START Records to process

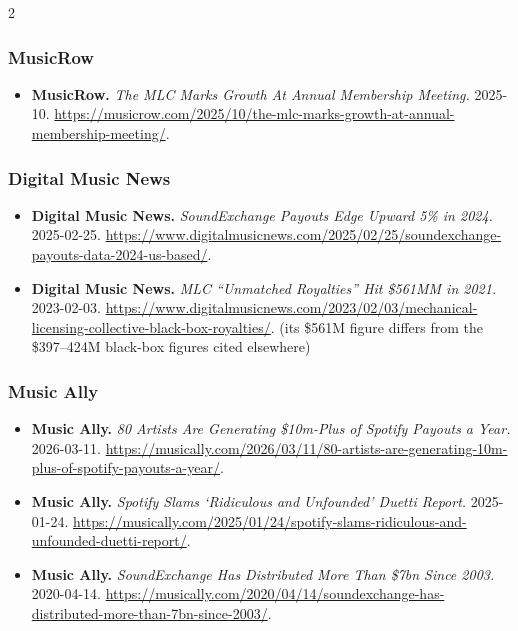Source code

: {\begin{multicols}{2}
\subsubsection*{MusicRow}
\begin{itemize}[itemsep=0pt,topsep=1pt,parsep=0pt,partopsep=0pt,leftmargin=1em]
\item \textbf{MusicRow.} \textit{The MLC Marks Growth At Annual Membership Meeting.} 2025-10. \url{https://musicrow.com/2025/10/the-mlc-marks-growth-at-annual-membership-meeting/}.
\end{itemize}
\subsubsection*{Digital Music News}
\begin{itemize}[itemsep=0pt,topsep=1pt,parsep=0pt,partopsep=0pt,leftmargin=1em]
\item \textbf{Digital Music News.} \textit{SoundExchange Payouts Edge Upward 5\% in 2024.} 2025-02-25. \url{https://www.digitalmusicnews.com/2025/02/25/soundexchange-payouts-data-2024-us-based/}.
\item \textbf{Digital Music News.} \textit{MLC “Unmatched Royalties” Hit \$561MM in 2021.} 2023-02-03. \url{https://www.digitalmusicnews.com/2023/02/03/mechanical-licensing-collective-black-box-royalties/}. {\color{ammuted}(its \$561M figure differs from the \$397--424M black-box figures cited elsewhere)}
\end{itemize}
\subsubsection*{Music Ally}
\begin{itemize}[itemsep=0pt,topsep=1pt,parsep=0pt,partopsep=0pt,leftmargin=1em]
\item \textbf{Music Ally.} \textit{80 Artists Are Generating \$10m-Plus of Spotify Payouts a Year.} 2026-03-11. \url{https://musically.com/2026/03/11/80-artists-are-generating-10m-plus-of-spotify-payouts-a-year/}.
\item \textbf{Music Ally.} \textit{Spotify Slams ‘Ridiculous and Unfounded’ Duetti Report.} 2025-01-24. \url{https://musically.com/2025/01/24/spotify-slams-ridiculous-and-unfounded-duetti-report/}.
\item \textbf{Music Ally.} \textit{SoundExchange Has Distributed More Than \$7bn Since 2003.} 2020-04-14. \url{https://musically.com/2020/04/14/soundexchange-has-distributed-more-than-7bn-since-2003/}.
\end{itemize}

\end{multicols}}
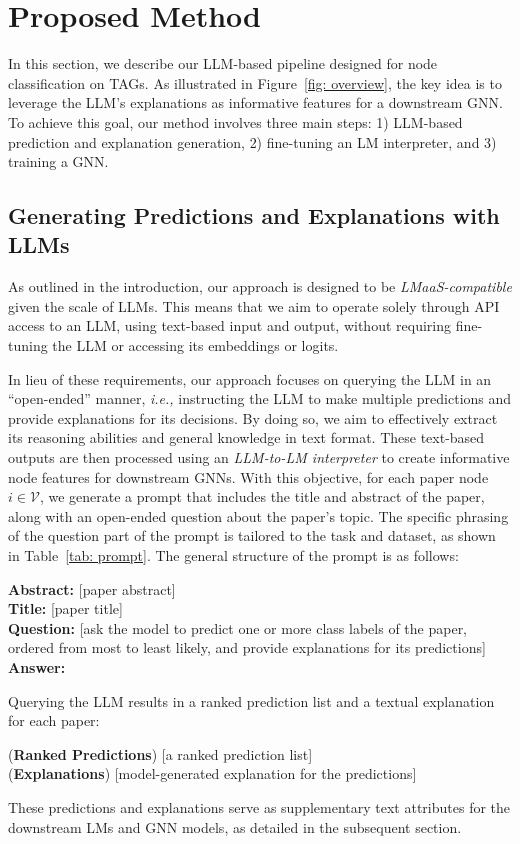 \documentclass{article}
\newcommand{\ie}{\emph{i.e.,}\xspace}
\begin{document}
\section{Proposed Method}
In this section, we describe our LLM-based pipeline designed for node classification on TAGs. As illustrated in Figure~\ref{fig: overview}, the key idea
is to leverage the LLM's explanations as informative features for a downstream GNN. To achieve this goal, our method involves three main steps: 1) LLM-based prediction and explanation generation, 2) fine-tuning an LM interpreter, and 3) training a GNN.


\subsection{Generating Predictions and Explanations with LLMs}
As outlined in the introduction, our approach is designed to be \emph{LMaaS-compatible} given the scale of LLMs. This means that we aim to operate solely through API access to an LLM, using text-based input and output, without requiring fine-tuning the LLM or accessing its embeddings or logits.


In lieu of these requirements, our approach focuses on querying the LLM in an ``open-ended'' manner, \ie instructing the LLM to make multiple predictions and provide explanations for its decisions. By doing so, we aim to effectively extract its reasoning abilities and general knowledge in text format. These text-based outputs are then processed using an \emph{LLM-to-LM interpreter} to create informative node features for downstream GNNs. With this objective, for each paper node $i \in \mathcal{V}$, we generate a prompt that includes the title and abstract of the paper, along with an open-ended question about the paper's topic. The specific phrasing of the question part of the prompt is tailored to the task and dataset, as shown in Table~\ref{tab: prompt}. The general structure of the prompt is as follows:
\begin{tcolorbox}\textbf{Abstract:} [paper abstract]\\
\textbf{Title:} [paper title]\\
\textbf{Question:} [ask the model to predict one or more class labels of the paper, ordered from most to least likely, and provide explanations for its predictions]\\
\textbf{Answer:}
\end{tcolorbox}

Querying the LLM results in a ranked prediction list and a textual explanation for each paper:
\begin{tcolorbox}(\textbf{Ranked Predictions}) [a ranked prediction list]\\
(\textbf{Explanations}) [model-generated explanation for the predictions]
\end{tcolorbox}
These predictions and explanations serve as supplementary text attributes for the downstream LMs and GNN models, as detailed in the subsequent section.
\end{document}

END Records to process

* **Your assignment**
In the records above, which lines hold the string "payouts"? Copy each one.

* **Exercise answer**
\item \textbf{Digital Music News.} \textit{SoundExchange Payouts Edge Upward 5\% in 2024.} 2025-02-25. \url{https://www.digitalmusicnews.com/2025/02/25/soundexchange-payouts-data-2024-us-based/}.
\item \textbf{Music Ally.} \textit{80 Artists Are Generating \$10m-Plus of Spotify Payouts a Year.} 2026-03-11. \url{https://musically.com/2026/03/11/80-artists-are-generating-10m-plus-of-spotify-payouts-a-year/}.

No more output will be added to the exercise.